A-t-il apporté les pièces justificatives ? A-t-il approché les dirigeants du club ? Comment les choses se sont-elles passées ? Sanogo est catégorique dans son argumentation : ” Avant mon départ pour la France, les dirigeants m’ont promis de rembourser mes frais. Dommage qu’à mon retour, rien n’y fit. J’ai apporté toutes les pièces justificatives de mon opération. Le directoire me disait toujours d’attendre. En 2005, l’année du sacre du club en coupe CAF, on pouvait certes me rembourser, mais Boukary Sidibé dit Kolon n’a pas tenu parole. Parce qu’il a dit à l’ex président Dioncounda Samabaly que je serai remboursé dès que l’argent de la CAF va tomber. Il n’a pas honoré son engagement, pourtant sur les rétombées du sacre du Stade, il s’est fait rembourser toutes les dépenses qu’il a engagées dans le club. Il est incompréhensible que les dirigeants se fassent rembourser sur le dos du club quand l’occasion se présente et que quand il s’agit du remboursement des joueurs, ces mêmes dirigeants trainent les pieds. Ceux qui sont venus après les présidents Dioncounda Samabaly, Mahamadou Samaké dit Sam ont tendance à me rouler dans la farine. Je veux parler de Boukary Sidibé dit Kolon et Me Boubacar Karamoko Coulibaly. Ce dernier a même cessé de prendre mes appels. C’est une promesse que le club a prise pour moi. Donc, il doit s’en acquitter quel que soit le changement de directoire. Mais …..”.

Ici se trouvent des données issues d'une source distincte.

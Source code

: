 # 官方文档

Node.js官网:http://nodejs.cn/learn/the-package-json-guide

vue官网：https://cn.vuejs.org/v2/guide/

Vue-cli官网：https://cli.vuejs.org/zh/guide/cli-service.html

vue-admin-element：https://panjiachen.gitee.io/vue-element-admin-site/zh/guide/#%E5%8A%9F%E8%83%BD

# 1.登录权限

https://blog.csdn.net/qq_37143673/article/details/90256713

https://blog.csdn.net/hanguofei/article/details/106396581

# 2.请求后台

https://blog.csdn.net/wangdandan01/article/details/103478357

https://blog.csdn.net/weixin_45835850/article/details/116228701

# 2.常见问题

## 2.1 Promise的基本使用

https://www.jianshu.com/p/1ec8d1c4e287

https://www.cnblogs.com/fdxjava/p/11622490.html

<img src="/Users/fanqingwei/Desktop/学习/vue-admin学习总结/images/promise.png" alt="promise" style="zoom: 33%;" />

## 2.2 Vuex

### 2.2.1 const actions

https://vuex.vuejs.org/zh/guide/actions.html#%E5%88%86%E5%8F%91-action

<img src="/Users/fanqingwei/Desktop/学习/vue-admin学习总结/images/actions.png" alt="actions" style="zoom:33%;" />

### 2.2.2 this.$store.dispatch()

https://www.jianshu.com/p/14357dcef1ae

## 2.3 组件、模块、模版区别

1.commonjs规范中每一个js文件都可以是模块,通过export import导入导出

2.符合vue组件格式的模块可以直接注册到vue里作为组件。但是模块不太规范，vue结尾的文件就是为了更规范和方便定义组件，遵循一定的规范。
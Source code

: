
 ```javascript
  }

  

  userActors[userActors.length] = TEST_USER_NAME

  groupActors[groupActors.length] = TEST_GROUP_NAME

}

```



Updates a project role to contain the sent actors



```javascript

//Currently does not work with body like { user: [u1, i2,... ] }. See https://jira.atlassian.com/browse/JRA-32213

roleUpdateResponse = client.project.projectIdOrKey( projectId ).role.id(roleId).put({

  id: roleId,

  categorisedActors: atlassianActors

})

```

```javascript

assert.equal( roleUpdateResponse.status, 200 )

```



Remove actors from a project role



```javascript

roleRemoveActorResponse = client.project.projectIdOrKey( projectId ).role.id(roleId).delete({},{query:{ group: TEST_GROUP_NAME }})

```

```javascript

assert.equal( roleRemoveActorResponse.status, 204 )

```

Après sa période de convalescence et de réeducation, Sanogo reprend sa place au Stade et en équipe nationale pour les éliminatoires de Tunis 1994. Mécontent du traitement que lui réserve l’entraineur feu Mamadou Keïta dit Capi, il décide de quitter l’équipe nationale. Sur le coup, le président de la Femafoot à l’époque, Amadou Diakité, le dissuade d’une éventuelle décision et lui conseille de rester dans le groupe jusqu’à ce que Capi aille au bout de sa logique. Qu’est-ce qui pouvait motiver cette animosité entre l’entraineur et lui ? Sanogo donne sa version des faits : “Capi avait des directives parfois dérangeantes pour l’ambiance dans le groupe. A ma manière, je n’étais pas d’accord. Donc, il m’arrivait d’adopter des comportements pour chauffer le coin et créer l’ambiance dans le groupe . Il a compris que je suis en train de brader son autorité. Il n’a pas hésité à me remercier”.
De cette date jusqu’à sa retraite en 1999, Boubacar Sanogo s’est contenté de jouer avec son club, même s’il n’était plus animé par cet engouement de ses debuts au Stade en 1985.
Le football l’a-t-il nourri ?
L’enfant de N’Tomikorobougou dit qu’il ne saurait être un ingrat vis-à-vis de la disicpline, mais vu son talent, il méritait mieux et aurait sans doute gagné plus, si son contrat en Belgique avait été concluant.
Ses bons souvenirs ? Ce sont ses prestations contre la Côte d’Ivoire et le Maroc, le tournoi Cabral et son trophée de meilleur buteur, et enfin ses titres de meilleur joueur en 1988 et 1989. Comme mauvais souvenir, Boubacar Sanogo retient ses deux blessures qui ont eu un impact sur sa carrière.
Marié et père de cinq enfants, il a décroché un emploi à l’Asecna, quelques mois seulement après sa retraite footballistique, par le canal de son grand-frère. Malgré son emploi du temps, il suit de très près le football malien dont il a contribué au rayonnement.